De plus, après avoir renversé la bourgeoisie, la classe ouvrière devra ré-organiser l'économie dans ses intérets, et aura donc besoin d'institutions les représentant. L'Etat devra aussi assurer les allocations aux personnes qui en dépendent encore. Les anarchistes ont tendance à voir la classe ouvrière comme un groupe homogène, qui s'éveillera lors de la révolution de la même façon et écartera les difficultés seule par sa volonté, sa capacité inée d'auto-organisation, sans nécessité d'une direction centralisée. Or, pendant une révolution, toutes les personnes ne sont pas politisées de la même façon et n'agiront pas de manière homogène, une partie de la classe ouvrière pouvant même se montrer contre-révolutionaire. Il nous apparaît idéaliste de penser que le prolétariat serait capable de construire immédiatement après la révolution et sans direction aucune une société fondée sur l'auto-organisation, et un Etat ouvrier temporaire est par conséquent indispensable pour assurer la transition entre notre société, dirigée par la bourgeoisie, et la société communiste.
II/La question de la direction et du parti
Dans la même logique, l'anarchisme se démarque également du marxisme par son refus de toute direction politique.
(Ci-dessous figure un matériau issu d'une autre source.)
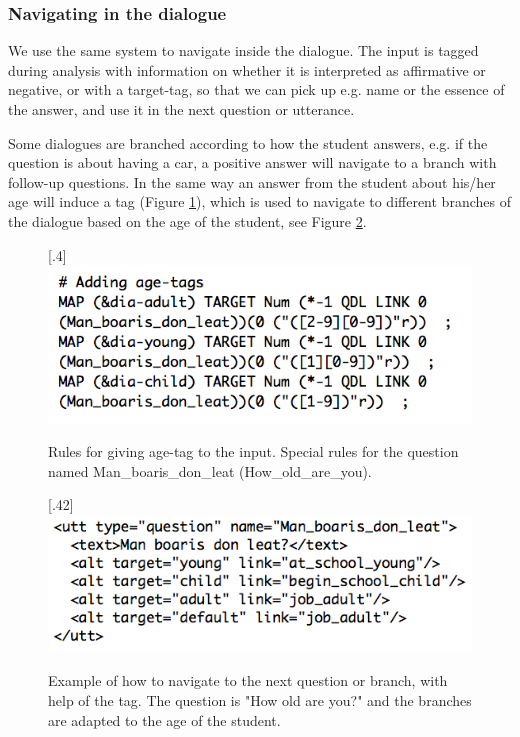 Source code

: \documentclass[11pt]{article}
\begin{document}
\subsubsection{Navigating in the dialogue}\label{navigation}
We use the same system to navigate inside the dialogue. The input is tagged during analysis with information on whether it is interpreted as affirmative or negative, or with a target-tag, so that we can pick up e.g. name or the essence of the answer, and use it in the next question or utterance. 

Some dialogues are branched according to how the student answers, e.g. if the question is about having a car, a positive answer will navigate to a branch with follow-up questions. In the same way an answer from the student about his/her age will induce a tag (Figure \ref{age}), which is used to navigate to different branches of the dialogue based on the age of the student, see Figure \ref{branch}.


\begin{figure}[htbp]
\begin{center}
\scalebox{.4}[.4]{\includegraphics{presentation/img/picking_age2.png}}\\
\caption{Rules for giving age-tag to the input. Special rules for the question named Man\_boaris\_don\_leat (How\_old\_are\_you).}
\label{age}
\end{center}
\end{figure}


\begin{figure}[htbp]
\begin{center}
\scalebox{.42}[.42]{\includegraphics{presentation/img/Man_boarisEng.png}}\\
\caption{Example of how to navigate to the next question or branch, with help of the tag. The question is "How old are you?" and the branches are adapted to the age of the student.}
\label{branch}
\end{center}
\end{figure}
\end{document}
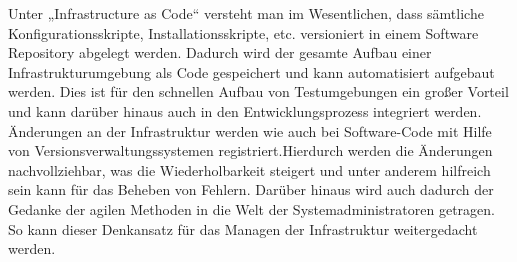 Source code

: Unter „Infrastructure as Code“ versteht man im Wesentlichen, dass sämtliche Konfigurationsskripte, Installationsskripte, etc. versioniert in einem Software Repository abgelegt werden. Dadurch wird der gesamte Aufbau einer Infrastrukturumgebung als Code gespeichert und kann automatisiert aufgebaut werden.  Dies ist für den schnellen Aufbau von Testumgebungen ein großer Vorteil und kann darüber hinaus auch in den Entwicklungsprozess integriert werden. Änderungen an der Infrastruktur werden wie auch bei Software-Code mit Hilfe von Versionsverwaltungssystemen registriert.Hierdurch werden die Änderungen nachvollziehbar, was die Wiederholbarkeit steigert und unter anderem hilfreich sein kann für das Beheben von Fehlern. Darüber hinaus wird auch dadurch der Gedanke der agilen Methoden in die Welt der Systemadministratoren getragen. So kann dieser Denkansatz für das Managen der Infrastruktur weitergedacht werden.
Cette méfiance est compréhensible : il est vrai que les directions des partis de gauche et des syndicats font partie de la bureaucratie et de l'élite politique, et ne menacent pas la classe dominante. A de multiples reprises, ces directions ont trahi nos luttes, et par le dialogue social ont empêché ou ralenti la construction d'une grève générale reconductible. A partir de cette observation réelle, les anarchistes concluent qu'aucune direction politique ne peut être souhaitable, puisqu'elle basculera toujours dans la bureaucratie. Mais en réalité, qu'elle soit officielle ou non, il existe toujours une direction politique, y compris dans des mouvements très informels, ou qui la refuse théoriquement. Le fait de ne pas reconnaître officiellement de direction pose un grand problème d'ordre démocratique : les dirigeant-e-s anarchistes ne sont pas élu-e-s, n'ont pas de mandat à respecter, ne sont pas révocables et ne peuvent pas être contrôlé-e-s par leur base puisqu'illes n'ont pas d'existence formelle.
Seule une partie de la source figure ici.